I found it interesting that Verlinden essentially recommends what today is known as a pin wash a few decades before (AFAIK) that name had been thought up, using thinned raw umber to simulate the build-up of dirt around detail. I do have raw umber oil paint (a tube I bought probably thirty years ago, and it’s still almost completely full), so I followed this step too. However, it didn’t come out that well, probably due to again my darker base colour and lack of experience with the technique.

IMG_0430.jpeg

I also painted the tools, again using Verlinden’s method: matt black (Tamiya XF-1) followed by drybrushing with a mixture of raw umber and silver (Humbrol 11 from a tin I bought new myself, long ago) in a few shades.

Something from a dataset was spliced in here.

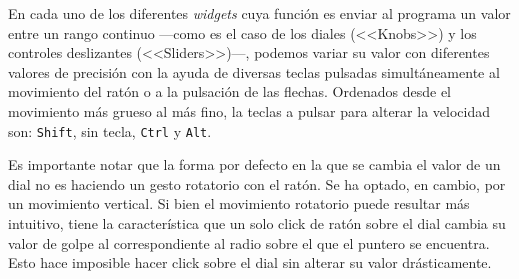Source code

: En cada uno de los diferentes \textit{widgets} cuya función es enviar al programa un valor entre un rango continuo ---como es el caso de los diales (<<Knobs>>) y los controles deslizantes (<<Sliders>>)---, podemos variar su valor con diferentes valores de precisión con la ayuda de diversas teclas pulsadas simultáneamente al movimiento del ratón o a la pulsación de las flechas. Ordenados desde el movimiento más grueso al más fino, la teclas a pulsar para alterar la velocidad son: \texttt{Shift}, sin tecla, \texttt{Ctrl} y \texttt{Alt}.

Es importante notar que la forma por defecto en la que se cambia el valor de un dial no es haciendo un gesto rotatorio con el ratón. Se ha optado, en cambio, por un movimiento vertical. Si bien el movimiento rotatorio puede resultar más intuitivo, tiene la característica que un solo click de ratón sobre el dial cambia su valor de golpe al correspondiente al radio sobre el que el puntero se encuentra. Esto hace imposible hacer click sobre el dial sin alterar su valor drásticamente.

He says to paint the wooden parts with burned sienna oil paint, but as mentioned, I don’t have any. However, burned sienna is a deep red-brown colour, so I just substituted Tamiya XF-64 :smiling3: Though he doesn’t say, I then drybrushed the wood with Humbrol 62 Leather to highlight it.

While I had the matt black out, I also painted the rubber tyres and the spare track links, but these still need to be drybrushed grey.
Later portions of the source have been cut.